Clause 7: The method according to Clause 2, wherein the objects comprise promotional contents corresponding to promotional products, wherein dividing the multiple objects in the object data set into the multiple object groups according to the object features comprises: determining product features of the promotional products corresponding to the multiple promotional contents in the object data set; and dividing the multiple promotional contents in the object data set into the multiple object groups according to the product features.
Clause 8: An object processing method, comprising: obtaining at least one user feature of a target user; using a recognition model to determine at least one second category identifier based on at least one user feature of the target user, the recognition model being trained using at least one user feature of sample users and first category identifiers corresponding to sample objects matching the sample users; determining at least one object hit by the at least one second category identifier; and constructing a recall candidate set corresponding to the target user based on the at least one object, the recall candidate set being used to determine at least one target object for performing a recommendation operation to the target user.
Clause 9: The method according to Clause 8, wherein: the second category identifier is composed of multiple node identifiers; using the recognition model to determine the at least one second category identifier based on the at least one user feature of the target user comprises: using the recognition model to determine matching probabilities between the target user and different node identifiers based on the at least one user feature of the target user; and determining a second category identifier composed of multiple node identifiers whose combined probability meets a matching requirement, the combined probability being calculated based on the matching probabilities of the multiple node identifiers; determining the at least one object hit by the at least one second category identifier comprises: determining one or more object groups hit by the at least one second category identifier, the object groups being obtained by hierarchically clustering multiple objects in an object data set based on object features; and determining at least one object included in the one or more object groups.
Clause 10: A recommendation method, comprising: obtaining at least one user feature of a target user; using a recognition model to determine at least one second category identifier based on at least one user feature of the target user; the recognition model being trained using at least one user feature of sample users and first category identifiers corresponding to sample objects matching the sample users; determining at least one object hit by the at least one second category identifier; constructing a recall candidate set corresponding to the target user based on the at least one object; sorting the recall candidate set, and determining at least one target object according to a sorting result; and performing a recommendation operation to the target user based on the at least one target object.
Clause 11: The method according to Clause 10, wherein the object comprises a promotional product or a promotional content corresponding to the promotional product, and performing the recommendation operation to the target user based on the at least one target object comprises: generating product recommendation information of at least one target promotional product, and sending the product recommendation information to a user terminal, to cause the user terminal to output the product recommendation information, so as to recommend the at least one target promotional product to the target user; or sending at least one target promotional content to the user terminal, to cause the user terminal to output the at least one target promotional content, so as to recommend a promotional product corresponding to the at least one target promotional content to the target user.
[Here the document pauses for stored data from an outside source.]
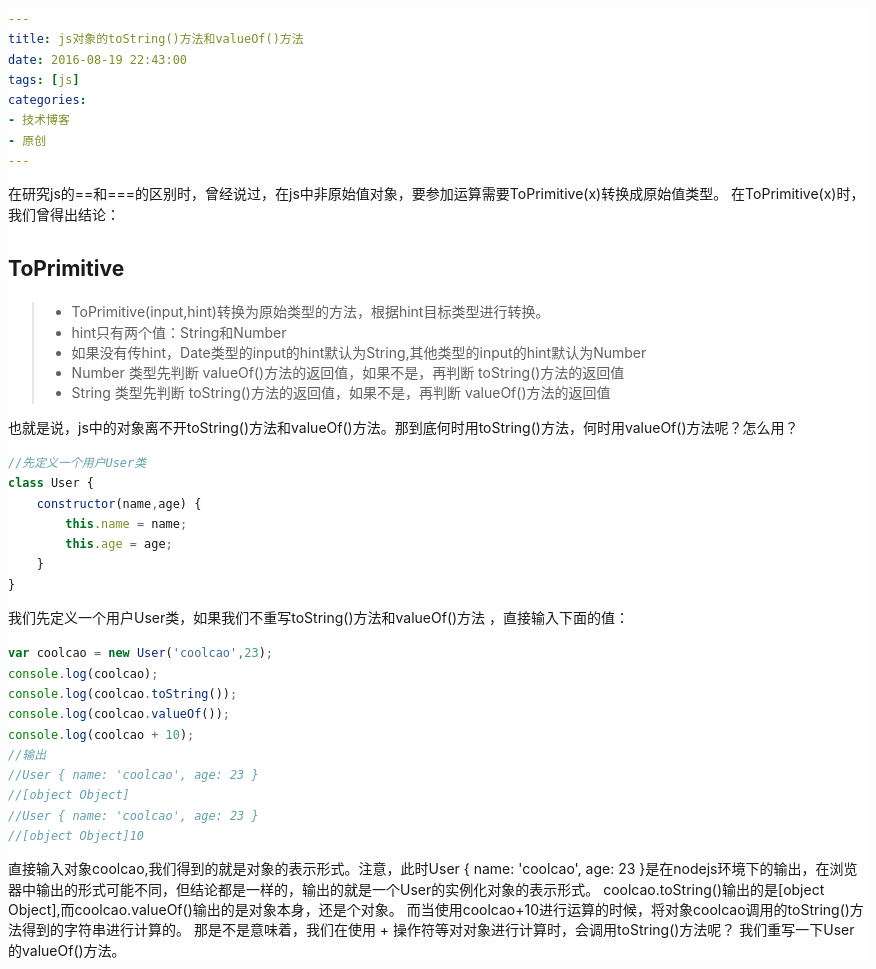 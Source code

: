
 ```yaml
---
title: js对象的toString()方法和valueOf()方法
date: 2016-08-19 22:43:00
tags: [js]
categories:
- 技术博客
- 原创
---
```


在研究js的==和===的区别时，曾经说过，在js中非原始值对象，要参加运算需要ToPrimitive(x)转换成原始值类型。
在ToPrimitive(x)时，我们曾得出结论：

## ToPrimitive

>* ToPrimitive(input,hint)转换为原始类型的方法，根据hint目标类型进行转换。
>* hint只有两个值：String和Number
>* 如果没有传hint，Date类型的input的hint默认为String,其他类型的input的hint默认为Number
>* Number 类型先判断 valueOf()方法的返回值，如果不是，再判断 toString()方法的返回值
>* String 类型先判断 toString()方法的返回值，如果不是，再判断 valueOf()方法的返回值

也就是说，js中的对象离不开toString()方法和valueOf()方法。那到底何时用toString()方法，何时用valueOf()方法呢？怎么用？



```javascript
//先定义一个用户User类
class User {
    constructor(name,age) {
        this.name = name;
        this.age = age;
    }
}
```

我们先定义一个用户User类，如果我们不重写toString()方法和valueOf()方法 ，直接输入下面的值：

```javascript
var coolcao = new User('coolcao',23);
console.log(coolcao);
console.log(coolcao.toString());
console.log(coolcao.valueOf());
console.log(coolcao + 10);
//输出
//User { name: 'coolcao', age: 23 }
//[object Object]
//User { name: 'coolcao', age: 23 }
//[object Object]10
```

直接输入对象coolcao,我们得到的就是对象的表示形式。注意，此时User { name: 'coolcao', age: 23 }是在nodejs环境下的输出，在浏览器中输出的形式可能不同，但结论都是一样的，输出的就是一个User的实例化对象的表示形式。
coolcao.toString()输出的是[object Object],而coolcao.valueOf()输出的是对象本身，还是个对象。
而当使用coolcao+10进行运算的时候，将对象coolcao调用的toString()方法得到的字符串进行计算的。
那是不是意味着，我们在使用 + 操作符等对对象进行计算时，会调用toString()方法呢？
我们重写一下User的valueOf()方法。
Clause 12: The method according to Clause 10, wherein sorting the recall candidate set, and determining the at least one target object according to the sorting result, comprise: calculating promotion values corresponding to multiple objects in the recall candidate set, sorting the promotion values in a descending order, and selecting the at least one target object from the sorting result in the descending order of the promotion values; or determining multiple first-class objects and multiple second-class objects in the recall candidate set, calculating promotion values corresponding to the multiple first-class objects and the multiple second-class objects, and determining the at least one target object from the multiple first-class objects and the multiple second-class objects by taking a total promotion value corresponding to the multiple objects in the recall candidate set satisfying a value requirement as an optimization goal.
Clause 13: A computing device, comprising: a processing component and a storage component, wherein: the storage component is configured to store one or more computer instructions; the one or more computer instructions are used to be called and executed by the processing component to implement the data processing method according to any one of Clauses 1-7, or the object processing method according to any one of Clauses 8 and 9, or the recommendation method according to any one of Clauses 10-12.
Clause 14: A computer-readable storage medium, wherein: a computer program is stored therein, and when the computer program is executed by a computer, the data processing method according to any one of Clauses 1-7, or the object processing method according to any one of Clauses 8 and 9, or the recommendation method according to any one of Clauses 10-12 is implemented.
1. A method implemented by a computing device, the method comprising:
determining at least one user feature of sample users;
determining first category identifiers corresponding to sample objects matching the sample users; and
training a recognition model using the at least one user feature of the sample users and the first category identifiers, wherein:
the recognition model is used to determine at least one second category identifier matching a target user based on at least one user feature of the target user;
the at least one second category identifier is used to construct a recall candidate set corresponding to the target user; and
the recall candidate set includes at least one object hit by the at least one second category identifier, and is used to determine at least one target object for performing a recommendation operation to the target user.
2. The method according to claim 1, further comprising:
dividing multiple objects in an object data set into multiple object groups according to object features.
3. The method according to claim 2, wherein determining the first category identifiers corresponding to the sample objects matching the sample users comprises:
determining at least one object group to which the sample objects matching the sample users belong; and
generating the first category identifiers corresponding to the sample objects according to a group identifier of the at least one object group, wherein the recall candidate set includes one or more object groups hit by the at least one second category identifier.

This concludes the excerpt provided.